WORK INSTRUCTIONS:
Please copy each line in the records below that contains the string "https".

-- TASK INPUTS follows --

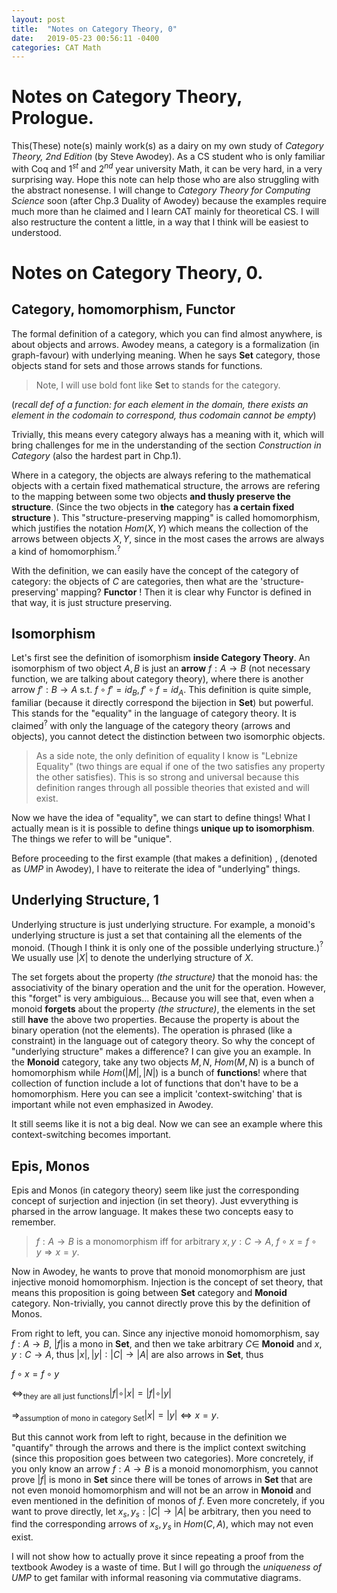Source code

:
 ```yaml
---
layout: post
title:  "Notes on Category Theory, 0"
date:   2019-05-23 00:56:11 -0400
categories: CAT Math
---
```


# Notes on Category Theory, Prologue.
This(These) note(s) mainly work(s) as a dairy on my own study of *Category Theory, 2nd Edition* (by Steve Awodey). As a CS student who is only familiar with Coq and $1^{st}$ and $2^{nd}$ year university Math, it can be very hard, in a very surprising way. Hope this note can help those who are also struggling with the abstract nonesense. I will change to *Category Theory for Computing Science* soon (after Chp.3 Duality of Awodey) because the examples require much more than he claimed and I learn CAT mainly for theoretical CS. I will also restructure the content a little, in a way that I think will be easiest to understood.

# Notes on Category Theory, __0__.
## Category, homomorphism, Functor
The formal definition of a category, which you can find almost anywhere, is about objects and arrows. Awodey means, a category is a formalization (in graph-favour) with underlying meaning.
When he says __Set__ category, those objects stand for sets and those arrows stands for functions.

> Note, I will use bold font like **Set** to stands for the category.

(*recall def of a function: for each element in the domain, there exists an element in the codomain to correspond, thus codomain cannot be empty*)

Trivially, this means every category always has a meaning with it, which will bring challenges for me in the understanding of the section *Construction in Category* (also the hardest part in Chp.1). 

Where in a category, the objects are always refering to the mathematical objects with a certain fixed mathematical structure, the arrows are refering to the mapping between some two objects **and thusly preserve the structure**. (Since the two objects in **the** category has __a certain fixed structure__ ). This "structure-preserving mapping" is called homomorphism, which justifies the notation $Hom(X,Y)$ which means the collection of the arrows between objects $X,Y$, since in the most cases the arrows are always a kind of homomorphism.$^?$ 

With the definition, we can easily have the concept of the category of category: the objects of ${C}$ are categories, then what are the 'structure-preserving' mapping? __Functor__ ! Then it is clear why Functor is defined in that way, it is just structure preserving.

## Isomorphism

Let's first see the definition of isomorphism __inside Category Theory__. An isomorphism of two object $A,B$ is just an __arrow__ $f:A \rightarrow B$ (not necessary function, we are talking about category theory), where there is another arrow $f' : B \rightarrow A$ s.t. $f \circ f' = id_B, f' \circ f = id_A$. This definition is quite simple, familiar (because it directly correspond the bijection in __Set__) but powerful. This stands for the "equality" in the language of category theory. It is claimed$^?$ with only the language of the category theory (arrows and objects), you cannot detect the distinction between two isomorphic objects. 

> As a side note, the only definition of equality I know is "Lebnize Equality" (two things are equal if one of the two satisfies any property the other satisfies). This is so strong and universal because this definition ranges through all possible theories that existed and will exist. 

Now we have the idea of "equality", we can start to define things! What I actually mean is it is possible to define things __unique up to isomorphism__. The things we refer to will be "unique". 


Before proceeding to the first example (that makes a definition) , (denoted as *UMP* in Awodey), I have to reiterate the idea of "underlying" things. 

## Underlying Structure, __1__

Underlying structure is just underlying structure. For example, a monoid's underlying structure is just a set that containing all the elements of the monoid. (Though I think it is only one of the possible underlying structure.)$^?$ We usually use $\vert X \vert$ to denote the underlying structure of $X$. 

The set forgets about the property *(the structure)* that the monoid has: the associativity of the binary operation and the unit for the operation. However, this "forget" is very ambiguious... Because you will see that, even when a monoid **forgets** about the property *(the structure)*, the elements in the set still __have__ the above two properties. Because the property is about the binary operation (not the elements). The operation is phrased (like a constraint) in the language out of category theory. So why the concept of "underlying structure" makes a difference? I can give you an example. In the __Monoid__ category, take any two objects $M, N$, $Hom(M,N)$ is a bunch of homomorphism while $Hom( \vert M \vert ,  \vert N \vert )$ is a bunch of __functions__! where that collection of function include a lot of functions that don't have to be a homomorphism. Here you can see a implicit 'context-switching' that is important while not even emphasized in Awodey.

It still seems like it is not a big deal. Now we can see an example where this context-switching becomes important.

## Epis, Monos

Epis and Monos (in category theory) seem like just the corresponding concept of surjection and injection (in set theory). Just evverything is pharsed in the arrow language. It makes these two concepts easy to remember.

> $f: A \rightarrow B$ is a monomorphism iff for arbitrary $x, y : C \rightarrow A$, $f\circ x = f\circ y \Rightarrow x = y$. 

Now in Awodey, he wants to prove that monoid monomorphism are just injective monoid homomorphism. Injection is the concept of set theory, that means this proposition is going between __Set__ category and __Monoid__ category.  Non-trivially, you cannot directly prove this by the definition of Monos.

From right to left, you can. Since any injective monoid homomorphism, say $f:A \rightarrow B$, $\vert f \vert$is a mono in __Set__, and then we take arbitrary $C \in$ __Monoid__ and $x,y : C \rightarrow A$, thus $\vert x \vert, \vert y \vert : \vert C \vert \rightarrow \vert A \vert$ are also arrows in __Set__, thus 

$f \circ x = f \circ y$ 

$\Leftrightarrow_\text{they are all just functions} \vert f \vert \circ \vert x \vert = \vert f \vert \circ \vert y \vert$ 

$\Rightarrow_\text{assumption of mono in category Set} \vert x \vert = \vert y \vert \Leftrightarrow x = y$.

But this cannot work from left to right, because in the definition we "quantify" through the arrows and there is the implict context switching (since this proposition goes between two categories). More concretely, if you only know an arrow $f :A \rightarrow B$ is a monoid monomorphism, you cannot prove $\vert f \vert$ is mono in __Set__ since there will be tones of arrows in __Set__ that are not even monoid homomorphism and will not be an arrow in __Monoid__ and even mentioned in the definition of monos of $f$. Even more concretely, if you want to prove directly, let $x_s, y_s : \vert C\vert \rightarrow \vert A \vert$ be arbitrary, then you need to find the corresponding arrows of $x_s, y_s$ in $Hom(C,A)$, which may not even exist.

I will not show how to actually prove it since repeating a proof from the textbook Awodey is a waste of time. But I will go through the *uniqueness of UMP* to get familar with informal reasoning via commutative diagrams.

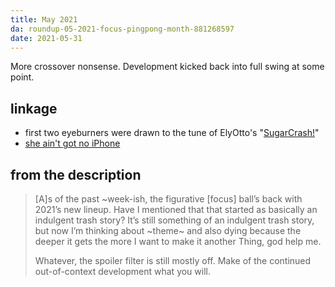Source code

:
 ```yaml
---
title: May 2021
da: roundup-05-2021-focus-pingpong-month-881268597
date: 2021-05-31
---
```

More crossover nonsense. Development kicked back into full swing at some point.

## linkage
- first two eyeburners were drawn to the tune of ElyOtto's "<a href="https://www.youtube.com/watch?v=BfV4ZDgumTQ" class="ext">SugarCrash!</a>"
- <a href="https://knowyourmeme.com/memes/i-got-no-iphone" class="ext">she ain't got no iPhone</a>

## from the description
> [A]s of the past ~week-ish, the figurative [focus] ball’s back with 2021’s new lineup. Have I mentioned that that started as basically an indulgent trash story? It’s still something of an indulgent trash story, but now I’m thinking about ~theme~ and also dying because the deeper it gets the more I want to make it another Thing, god help me.
>
> Whatever, the spoiler filter is still mostly off. Make of the continued out-of-context development what you will.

-- TASK INPUTS concluded --

ANSWER TO THE PROBLEM:
- first two eyeburners were drawn to the tune of ElyOtto's "<a href="https://www.youtube.com/watch?v=BfV4ZDgumTQ" class="ext">SugarCrash!</a>"
- <a href="https://knowyourmeme.com/memes/i-got-no-iphone" class="ext">she ain't got no iPhone</a>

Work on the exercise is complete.